If a line in the records below contains the word "kommerzielle", return that line.

**** DATA FOR THE TASK

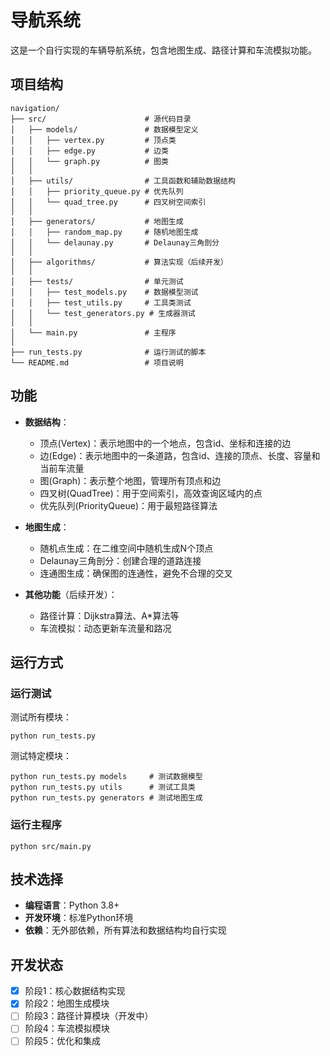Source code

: # 导航系统

这是一个自行实现的车辆导航系统，包含地图生成、路径计算和车流模拟功能。

## 项目结构

```
navigation/
├── src/                      # 源代码目录
│   ├── models/               # 数据模型定义
│   │   ├── vertex.py         # 顶点类
│   │   ├── edge.py           # 边类
│   │   └── graph.py          # 图类
│   │
│   ├── utils/                # 工具函数和辅助数据结构
│   │   ├── priority_queue.py # 优先队列
│   │   └── quad_tree.py      # 四叉树空间索引
│   │
│   ├── generators/           # 地图生成
│   │   ├── random_map.py     # 随机地图生成
│   │   └── delaunay.py       # Delaunay三角剖分
│   │
│   ├── algorithms/           # 算法实现（后续开发）
│   │
│   ├── tests/                # 单元测试
│   │   ├── test_models.py    # 数据模型测试
│   │   ├── test_utils.py     # 工具类测试
│   │   └── test_generators.py # 生成器测试
│   │
│   └── main.py               # 主程序
│
├── run_tests.py              # 运行测试的脚本
└── README.md                 # 项目说明
```

## 功能

- **数据结构**：
  - 顶点(Vertex)：表示地图中的一个地点，包含id、坐标和连接的边
  - 边(Edge)：表示地图中的一条道路，包含id、连接的顶点、长度、容量和当前车流量
  - 图(Graph)：表示整个地图，管理所有顶点和边
  - 四叉树(QuadTree)：用于空间索引，高效查询区域内的点
  - 优先队列(PriorityQueue)：用于最短路径算法

- **地图生成**：
  - 随机点生成：在二维空间中随机生成N个顶点
  - Delaunay三角剖分：创建合理的道路连接
  - 连通图生成：确保图的连通性，避免不合理的交叉

- **其他功能**（后续开发）：
  - 路径计算：Dijkstra算法、A*算法等
  - 车流模拟：动态更新车流量和路况

## 运行方式

### 运行测试

测试所有模块：

```
python run_tests.py
```

测试特定模块：

```
python run_tests.py models     # 测试数据模型
python run_tests.py utils      # 测试工具类
python run_tests.py generators # 测试地图生成
```

### 运行主程序

```
python src/main.py
```

## 技术选择

- **编程语言**：Python 3.8+
- **开发环境**：标准Python环境
- **依赖**：无外部依赖，所有算法和数据结构均自行实现

## 开发状态

- [x] 阶段1：核心数据结构实现
- [x] 阶段2：地图生成模块
- [ ] 阶段3：路径计算模块（开发中）
- [ ] 阶段4：车流模拟模块
- [ ] 阶段5：优化和集成 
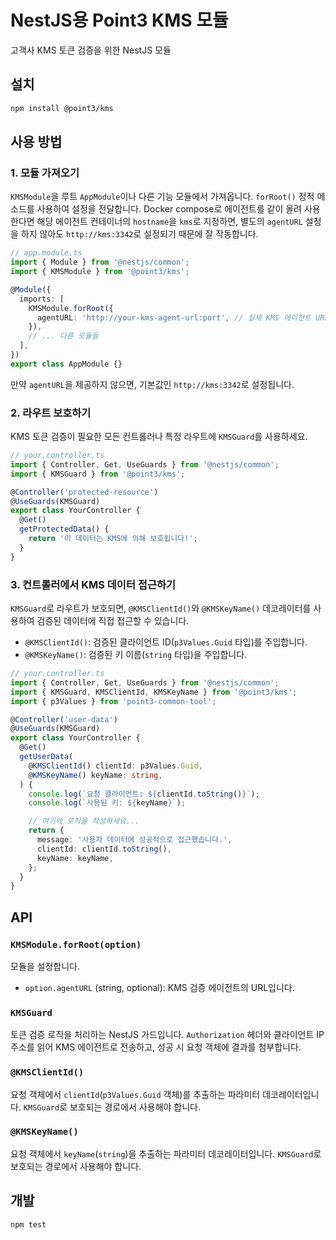 # NestJS용 Point3 KMS 모듈

고객사 KMS 토큰 검증을 위한 NestJS 모듈

## 설치

```bash
npm install @point3/kms
```

## 사용 방법

### 1. 모듈 가져오기

`KMSModule`을 루트 `AppModule`이나 다른 기능 모듈에서 가져옵니다. `forRoot()` 정적 메소드를 사용하여 설정을 전달합니다.
Docker compose로 에이전트를 같이 올려 사용한다면 해당 에이전트 컨테이너의 `hostname`을 `kms`로 지정하면,  별도의 `agentURL` 설정을 하지 않아도 `http://kms:3342`로 설정되기 때문에 잘 작동합니다.

```typescript
// app.module.ts
import { Module } from '@nestjs/common';
import { KMSModule } from '@point3/kms';

@Module({
  imports: [
    KMSModule.forRoot({
      agentURL: 'http://your-kms-agent-url:port', // 실제 KMS 에이전트 URL로 교체하세요
    }),
    // ... 다른 모듈들
  ],
})
export class AppModule {}
```

만약 `agentURL`을 제공하지 않으면, 기본값인 `http://kms:3342`로 설정됩니다.

### 2. 라우트 보호하기

KMS 토큰 검증이 필요한 모든 컨트롤러나 특정 라우트에 `KMSGuard`를 사용하세요.

```typescript
// your.controller.ts
import { Controller, Get, UseGuards } from '@nestjs/common';
import { KMSGuard } from '@point3/kms';

@Controller('protected-resource')
@UseGuards(KMSGuard)
export class YourController {
  @Get()
  getProtectedData() {
    return '이 데이터는 KMS에 의해 보호됩니다!';
  }
}
```

### 3. 컨트롤러에서 KMS 데이터 접근하기

`KMSGuard`로 라우트가 보호되면, `@KMSClientId()`와 `@KMSKeyName()` 데코레이터를 사용하여 검증된 데이터에 직접 접근할 수 있습니다.

-   `@KMSClientId()`: 검증된 클라이언트 ID(`p3Values.Guid` 타입)를 주입합니다.
-   `@KMSKeyName()`: 검증된 키 이름(`string` 타입)을 주입합니다.

```typescript
// your.controller.ts
import { Controller, Get, UseGuards } from '@nestjs/common';
import { KMSGuard, KMSClientId, KMSKeyName } from '@point3/kms';
import { p3Values } from 'point3-common-tool';

@Controller('user-data')
@UseGuards(KMSGuard)
export class YourController {
  @Get()
  getUserData(
    @KMSClientId() clientId: p3Values.Guid,
    @KMSKeyName() keyName: string,
  ) {
    console.log(`요청 클라이언트: ${clientId.toString()}`);
    console.log(`사용된 키: ${keyName}`);

    // 여기에 로직을 작성하세요...
    return {
      message: '사용자 데이터에 성공적으로 접근했습니다.',
      clientId: clientId.toString(),
      keyName: keyName,
    };
  }
}
```

## API

### `KMSModule.forRoot(option)`

모듈을 설정합니다.

-   `option.agentURL` (string, optional): KMS 검증 에이전트의 URL입니다.

### `KMSGuard`

토큰 검증 로직을 처리하는 NestJS 가드입니다. `Authorization` 헤더와 클라이언트 IP 주소를 읽어 KMS 에이전트로 전송하고, 성공 시 요청 객체에 결과를 첨부합니다.

### `@KMSClientId()`

요청 객체에서 `clientId`(`p3Values.Guid` 객체)를 추출하는 파라미터 데코레이터입니다. `KMSGuard`로 보호되는 경로에서 사용해야 합니다.

### `@KMSKeyName()`

요청 객체에서 `keyName`(`string`)을 추출하는 파라미터 데코레이터입니다. `KMSGuard`로 보호되는 경로에서 사용해야 합니다.

## 개발

```bash
npm test
```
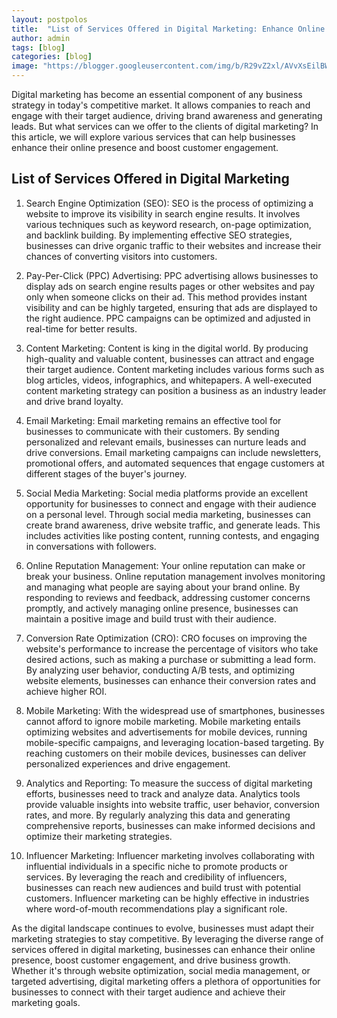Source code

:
 ```yaml
---
layout: postpolos
title:  "List of Services Offered in Digital Marketing: Enhance Online Presence & Boost Engagement"
author: admin
tags: [blog]
categories: [blog]
image: "https://blogger.googleusercontent.com/img/b/R29vZ2xl/AVvXsEilBWNHw8CqJzAHhuAcuER5LE-3BL9vrb9jTYAUqqqKBZ3_r1q5fQx4i0qHDc4eIHB0gS6KtPH9ItZXGoo6nT0i-duaNV-MfGoHfjC4Vt_ejMHUWbsCgBgLsrDYbPdKkf0LSN8EZCVl2XE9O_A8nEcatpyuEril7lTet19aXrCCtpIkjm3mdLPC7d8pCscJ/s1600/20240326_172818.png"
---
```



<p>Digital marketing has become an essential component of any business strategy in today's competitive market. It allows companies to reach and engage with their target audience, driving brand awareness and generating leads. But what services can we offer to the clients of digital marketing? In this article, we will explore various services that can help businesses enhance their online presence and boost customer engagement.</p>
<h2>List of Services Offered in Digital Marketing</h2>
<ol>
<li>
<p>Search Engine Optimization (SEO): SEO is the process of optimizing a website to improve its visibility in search engine results. It involves various techniques such as keyword research, on-page optimization, and backlink building. By implementing effective SEO strategies, businesses can drive organic traffic to their websites and increase their chances of converting visitors into customers.</p>
</li>
<li>
<p>Pay-Per-Click (PPC) Advertising: PPC advertising allows businesses to display ads on search engine results pages or other websites and pay only when someone clicks on their ad. This method provides instant visibility and can be highly targeted, ensuring that ads are displayed to the right audience. PPC campaigns can be optimized and adjusted in real-time for better results.</p>
</li>
<li>
<p>Content Marketing: Content is king in the digital world. By producing high-quality and valuable content, businesses can attract and engage their target audience. Content marketing includes various forms such as blog articles, videos, infographics, and whitepapers. A well-executed content marketing strategy can position a business as an industry leader and drive brand loyalty.</p>
</li>
<li>
<p>Email Marketing: Email marketing remains an effective tool for businesses to communicate with their customers. By sending personalized and relevant emails, businesses can nurture leads and drive conversions. Email marketing campaigns can include newsletters, promotional offers, and automated sequences that engage customers at different stages of the buyer's journey.</p>
</li>
<li>
<p>Social Media Marketing: Social media platforms provide an excellent opportunity for businesses to connect and engage with their audience on a personal level. Through social media marketing, businesses can create brand awareness, drive website traffic, and generate leads. This includes activities like posting content, running contests, and engaging in conversations with followers.</p>
</li>
<li>
<p>Online Reputation Management: Your online reputation can make or break your business. Online reputation management involves monitoring and managing what people are saying about your brand online. By responding to reviews and feedback, addressing customer concerns promptly, and actively managing online presence, businesses can maintain a positive image and build trust with their audience.</p>
</li>
<li>
<p>Conversion Rate Optimization (CRO): CRO focuses on improving the website's performance to increase the percentage of visitors who take desired actions, such as making a purchase or submitting a lead form. By analyzing user behavior, conducting A/B tests, and optimizing website elements, businesses can enhance their conversion rates and achieve higher ROI.</p>
</li>
<li>
<p>Mobile Marketing: With the widespread use of smartphones, businesses cannot afford to ignore mobile marketing. Mobile marketing entails optimizing websites and advertisements for mobile devices, running mobile-specific campaigns, and leveraging location-based targeting. By reaching customers on their mobile devices, businesses can deliver personalized experiences and drive engagement.</p>
</li>
<li>
<p>Analytics and Reporting: To measure the success of digital marketing efforts, businesses need to track and analyze data. Analytics tools provide valuable insights into website traffic, user behavior, conversion rates, and more. By regularly analyzing this data and generating comprehensive reports, businesses can make informed decisions and optimize their marketing strategies.</p>
</li>
<li>
<p>Influencer Marketing: Influencer marketing involves collaborating with influential individuals in a specific niche to promote products or services. By leveraging the reach and credibility of influencers, businesses can reach new audiences and build trust with potential customers. Influencer marketing can be highly effective in industries where word-of-mouth recommendations play a significant role.</p>
</li>
</ol>
<p>As the digital landscape continues to evolve, businesses must adapt their marketing strategies to stay competitive. By leveraging the diverse range of services offered in digital marketing, businesses can enhance their online presence, boost customer engagement, and drive business growth. Whether it's through website optimization, social media management, or targeted advertising, digital marketing offers a plethora of opportunities for businesses to connect with their target audience and achieve their marketing goals.</p>
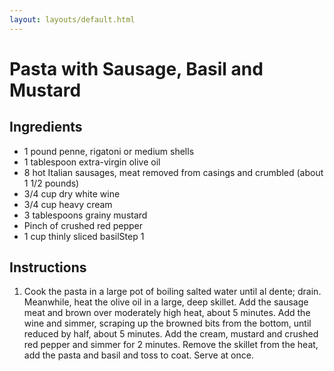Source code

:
 ```yaml
---
layout: layouts/default.html
---
```


# Pasta with Sausage, Basil and Mustard

## Ingredients

* 1 pound penne, rigatoni or medium shells
* 1 tablespoon extra-virgin olive oil
* 8 hot Italian sausages, meat removed from casings and crumbled (about 1 1/2 pounds)
* 3/4 cup dry white wine
* 3/4 cup heavy cream
* 3 tablespoons grainy mustard
* Pinch of crushed red pepper
* 1 cup thinly sliced basilStep 1
 
## Instructions

1. Cook the pasta in a large pot of boiling salted water until al dente; drain. Meanwhile, heat the olive oil in a large, deep skillet. Add the sausage meat and brown over moderately high heat, about 5 minutes. Add the wine and simmer, scraping up the browned bits from the bottom, until reduced by half, about 5 minutes. Add the cream, mustard and crushed red pepper and simmer for 2 minutes. Remove the skillet from the heat, add the pasta and basil and toss to coat. Serve at once. 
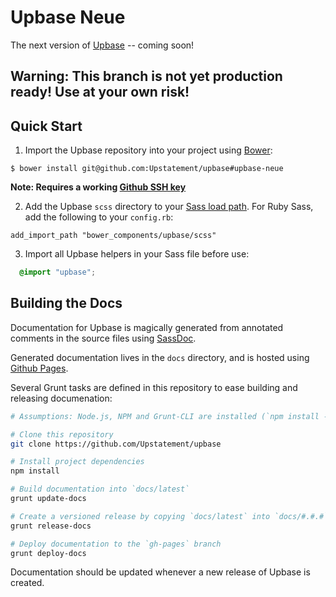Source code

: # Upbase Neue

The next version of [Upbase](https://github.com/Upstatement/upbase) -- coming soon!

## Warning: This branch is not yet production ready! Use at your own risk!

## Quick Start

1. Import the Upbase repository into your project using [Bower](http://bower.io/):

  ```
  $ bower install git@github.com:Upstatement/upbase#upbase-neue
  ```

  __Note: Requires a working [Github SSH key](https://help.github.com/articles/generating-ssh-keys/)__

2. Add the Upbase `scss` directory to your [Sass load path](http://sass-lang.com/documentation/file.SASS_REFERENCE.html#load_paths-option). For Ruby Sass, add the following to your `config.rb`:

  ```
  add_import_path "bower_components/upbase/scss"
  ```

3. Import all Upbase helpers in your Sass file before use:

  ```scss
    @import "upbase";
  ```

## Building the Docs

Documentation for Upbase is magically generated from annotated comments in the source files using [SassDoc](http://sassdoc.com/).

Generated documentation lives in the `docs` directory, and is hosted using [Github Pages](https://pages.github.com/).

Several Grunt tasks are defined in this repository to ease building and releasing documenation:

```bash
# Assumptions: Node.js, NPM and Grunt-CLI are installed (`npm install -g grunt-cli`)

# Clone this repository
git clone https://github.com/Upstatement/upbase

# Install project dependencies
npm install

# Build documentation into `docs/latest`
grunt update-docs

# Create a versioned release by copying `docs/latest` into `docs/#.#.#`
grunt release-docs

# Deploy documentation to the `gh-pages` branch
grunt deploy-docs
```

Documentation should be updated whenever a new release of Upbase is created.
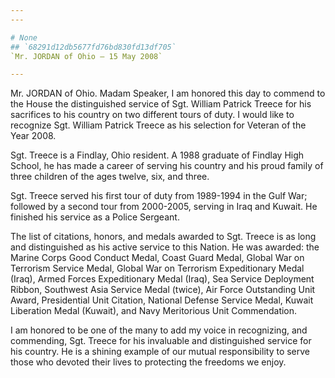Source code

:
 ```yaml
---
---

# None
## `68291d12db5677fd76bd830fd13df705`
`Mr. JORDAN of Ohio — 15 May 2008`

---
```



Mr. JORDAN of Ohio. Madam Speaker, I am honored this day to commend 
to the House the distinguished service of Sgt. William Patrick Treece 
for his sacrifices to his country on two different tours of duty. I 
would like to recognize Sgt. William Patrick Treece as his selection 
for Veteran of the Year 2008.

Sgt. Treece is a Findlay, Ohio resident. A 1988 graduate of Findlay 
High School, he has made a career of serving his country and his proud 
family of three children of the ages twelve, six, and three.

Sgt. Treece served his first tour of duty from 1989-1994 in the Gulf 
War; followed by a second tour from 2000-2005, serving in Iraq and 
Kuwait. He finished his service as a Police Sergeant.

The list of citations, honors, and medals awarded to Sgt. Treece is 
as long and distinguished as his active service to this Nation. He was 
awarded: the Marine Corps Good Conduct Medal, Coast Guard Medal, Global 
War on Terrorism Service Medal, Global War on Terrorism Expeditionary 
Medal (Iraq), Armed Forces Expeditionary Medal (Iraq), Sea Service 
Deployment Ribbon, Southwest Asia Service Medal (twice), Air Force 
Outstanding Unit Award, Presidential Unit Citation, National Defense 
Service Medal, Kuwait Liberation Medal (Kuwait), and Navy Meritorious 
Unit Commendation.

I am honored to be one of the many to add my voice in recognizing, 
and commending, Sgt. Treece for his invaluable and distinguished 
service for his country. He is a shining example of our mutual 
responsibility to serve those who devoted their lives to protecting the 
freedoms we enjoy.
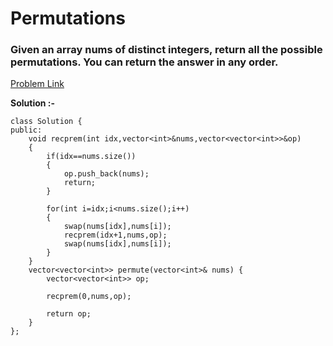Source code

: # Permutations

<h3>
Given an array nums of distinct integers, return all the possible permutations. You can return the answer in any order.
</h3>

[Problem Link](https://leetcode.com/problems/permutations/description/)

**Solution :-**

```
class Solution {
public:
    void recprem(int idx,vector<int>&nums,vector<vector<int>>&op)
    {
        if(idx==nums.size())
        {
            op.push_back(nums);
            return;
        }

        for(int i=idx;i<nums.size();i++)
        {
            swap(nums[idx],nums[i]);
            recprem(idx+1,nums,op);
            swap(nums[idx],nums[i]);
        }
    }
    vector<vector<int>> permute(vector<int>& nums) {
        vector<vector<int>> op;

        recprem(0,nums,op);

        return op;
    }
};
```
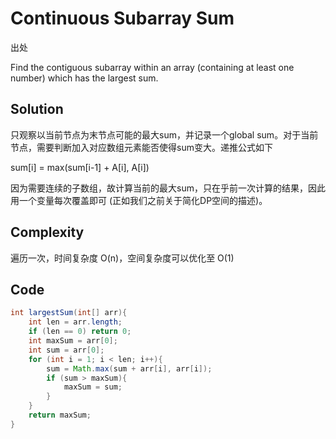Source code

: # Continuous Subarray Sum

出处

Find the contiguous subarray within an array (containing at least one number) which has the largest sum.

## Solution

只观察以当前节点为末节点可能的最大sum，并记录一个global sum。对于当前节点，需要判断加入对应数组元素能否使得sum变大。递推公式如下

sum[i] = max(sum[i-1] + A[i], A[i])

因为需要连续的子数组，故计算当前的最大sum，只在乎前一次计算的结果，因此用一个变量每次覆盖即可 (正如我们之前关于简化DP空间的描述)。

## Complexity

遍历一次，时间复杂度 O(n)，空间复杂度可以优化至 O(1)

## Code 

```java
int largestSum(int[] arr){
	int len = arr.length;
	if (len == 0) return 0;
	int maxSum = arr[0];
	int sum = arr[0];
	for (int i = 1; i < len; i++){
		sum = Math.max(sum + arr[i], arr[i]);
		if (sum > maxSum){
			maxSum = sum;
		}
	}
	return maxSum;
}
```


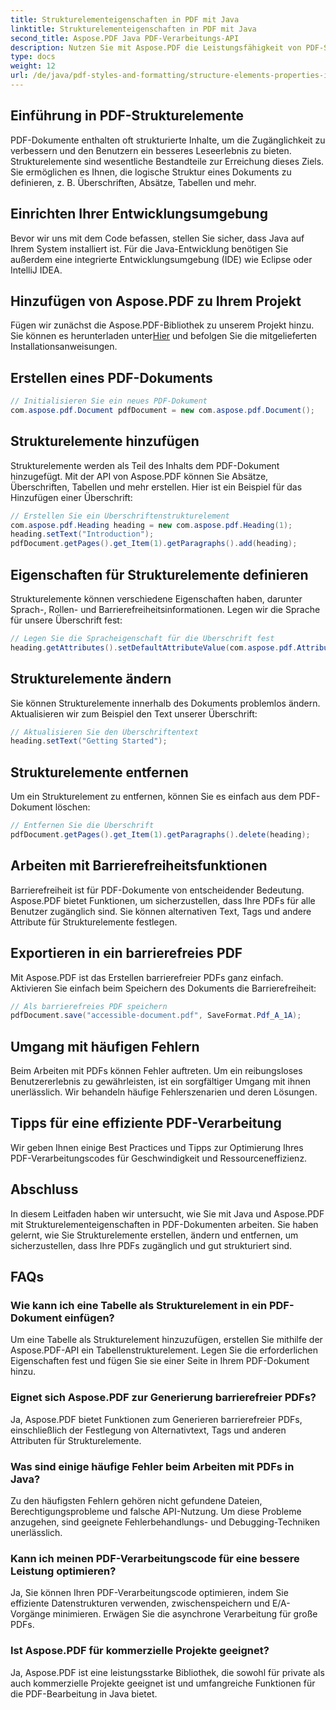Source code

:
 ```yaml
---
title: Strukturelementeigenschaften in PDF mit Java
linktitle: Strukturelementeigenschaften in PDF mit Java
second_title: Aspose.PDF Java PDF-Verarbeitungs-API
description: Nutzen Sie mit Aspose.PDF die Leistungsfähigkeit von PDF-Strukturelementen in Java. Erfahren Sie, wie Sie PDFs für Barrierefreiheit erstellen, ändern und optimieren.
type: docs
weight: 12
url: /de/java/pdf-styles-and-formatting/structure-elements-properties-in-pdf-using-java/
---
```


## Einführung in PDF-Strukturelemente

PDF-Dokumente enthalten oft strukturierte Inhalte, um die Zugänglichkeit zu verbessern und den Benutzern ein besseres Leseerlebnis zu bieten. Strukturelemente sind wesentliche Bestandteile zur Erreichung dieses Ziels. Sie ermöglichen es Ihnen, die logische Struktur eines Dokuments zu definieren, z. B. Überschriften, Absätze, Tabellen und mehr.

## Einrichten Ihrer Entwicklungsumgebung

Bevor wir uns mit dem Code befassen, stellen Sie sicher, dass Java auf Ihrem System installiert ist. Für die Java-Entwicklung benötigen Sie außerdem eine integrierte Entwicklungsumgebung (IDE) wie Eclipse oder IntelliJ IDEA.

## Hinzufügen von Aspose.PDF zu Ihrem Projekt

 Fügen wir zunächst die Aspose.PDF-Bibliothek zu unserem Projekt hinzu. Sie können es herunterladen unter[Hier](https://releases.aspose.com/pdf/java/) und befolgen Sie die mitgelieferten Installationsanweisungen.

## Erstellen eines PDF-Dokuments

```java
// Initialisieren Sie ein neues PDF-Dokument
com.aspose.pdf.Document pdfDocument = new com.aspose.pdf.Document();
```

## Strukturelemente hinzufügen

Strukturelemente werden als Teil des Inhalts dem PDF-Dokument hinzugefügt. Mit der API von Aspose.PDF können Sie Absätze, Überschriften, Tabellen und mehr erstellen. Hier ist ein Beispiel für das Hinzufügen einer Überschrift:

```java
// Erstellen Sie ein Überschriftenstrukturelement
com.aspose.pdf.Heading heading = new com.aspose.pdf.Heading(1);
heading.setText("Introduction");
pdfDocument.getPages().get_Item(1).getParagraphs().add(heading);
```

## Eigenschaften für Strukturelemente definieren

Strukturelemente können verschiedene Eigenschaften haben, darunter Sprach-, Rollen- und Barrierefreiheitsinformationen. Legen wir die Sprache für unsere Überschrift fest:

```java
// Legen Sie die Spracheigenschaft für die Überschrift fest
heading.getAttributes().setDefaultAttributeValue(com.aspose.pdf.AttributeKeys.Lang, "en-US");
```

## Strukturelemente ändern

Sie können Strukturelemente innerhalb des Dokuments problemlos ändern. Aktualisieren wir zum Beispiel den Text unserer Überschrift:

```java
// Aktualisieren Sie den Überschriftentext
heading.setText("Getting Started");
```

## Strukturelemente entfernen

Um ein Strukturelement zu entfernen, können Sie es einfach aus dem PDF-Dokument löschen:

```java
// Entfernen Sie die Überschrift
pdfDocument.getPages().get_Item(1).getParagraphs().delete(heading);
```

## Arbeiten mit Barrierefreiheitsfunktionen

Barrierefreiheit ist für PDF-Dokumente von entscheidender Bedeutung. Aspose.PDF bietet Funktionen, um sicherzustellen, dass Ihre PDFs für alle Benutzer zugänglich sind. Sie können alternativen Text, Tags und andere Attribute für Strukturelemente festlegen.

## Exportieren in ein barrierefreies PDF

Mit Aspose.PDF ist das Erstellen barrierefreier PDFs ganz einfach. Aktivieren Sie einfach beim Speichern des Dokuments die Barrierefreiheit:

```java
// Als barrierefreies PDF speichern
pdfDocument.save("accessible-document.pdf", SaveFormat.Pdf_A_1A);
```

## Umgang mit häufigen Fehlern

Beim Arbeiten mit PDFs können Fehler auftreten. Um ein reibungsloses Benutzererlebnis zu gewährleisten, ist ein sorgfältiger Umgang mit ihnen unerlässlich. Wir behandeln häufige Fehlerszenarien und deren Lösungen.

## Tipps für eine effiziente PDF-Verarbeitung

Wir geben Ihnen einige Best Practices und Tipps zur Optimierung Ihres PDF-Verarbeitungscodes für Geschwindigkeit und Ressourceneffizienz.

## Abschluss

In diesem Leitfaden haben wir untersucht, wie Sie mit Java und Aspose.PDF mit Strukturelementeigenschaften in PDF-Dokumenten arbeiten. Sie haben gelernt, wie Sie Strukturelemente erstellen, ändern und entfernen, um sicherzustellen, dass Ihre PDFs zugänglich und gut strukturiert sind.

## FAQs

### Wie kann ich eine Tabelle als Strukturelement in ein PDF-Dokument einfügen?

Um eine Tabelle als Strukturelement hinzuzufügen, erstellen Sie mithilfe der Aspose.PDF-API ein Tabellenstrukturelement. Legen Sie die erforderlichen Eigenschaften fest und fügen Sie sie einer Seite in Ihrem PDF-Dokument hinzu.

### Eignet sich Aspose.PDF zur Generierung barrierefreier PDFs?

Ja, Aspose.PDF bietet Funktionen zum Generieren barrierefreier PDFs, einschließlich der Festlegung von Alternativtext, Tags und anderen Attributen für Strukturelemente.

### Was sind einige häufige Fehler beim Arbeiten mit PDFs in Java?

Zu den häufigsten Fehlern gehören nicht gefundene Dateien, Berechtigungsprobleme und falsche API-Nutzung. Um diese Probleme anzugehen, sind geeignete Fehlerbehandlungs- und Debugging-Techniken unerlässlich.

### Kann ich meinen PDF-Verarbeitungscode für eine bessere Leistung optimieren?

Ja, Sie können Ihren PDF-Verarbeitungscode optimieren, indem Sie effiziente Datenstrukturen verwenden, zwischenspeichern und E/A-Vorgänge minimieren. Erwägen Sie die asynchrone Verarbeitung für große PDFs.

### Ist Aspose.PDF für kommerzielle Projekte geeignet?

Ja, Aspose.PDF ist eine leistungsstarke Bibliothek, die sowohl für private als auch kommerzielle Projekte geeignet ist und umfangreiche Funktionen für die PDF-Bearbeitung in Java bietet.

********

TASK SOLUTION:
### Ist Aspose.PDF für kommerzielle Projekte geeignet?
Ja, Aspose.PDF ist eine leistungsstarke Bibliothek, die sowohl für private als auch kommerzielle Projekte geeignet ist und umfangreiche Funktionen für die PDF-Bearbeitung in Java bietet.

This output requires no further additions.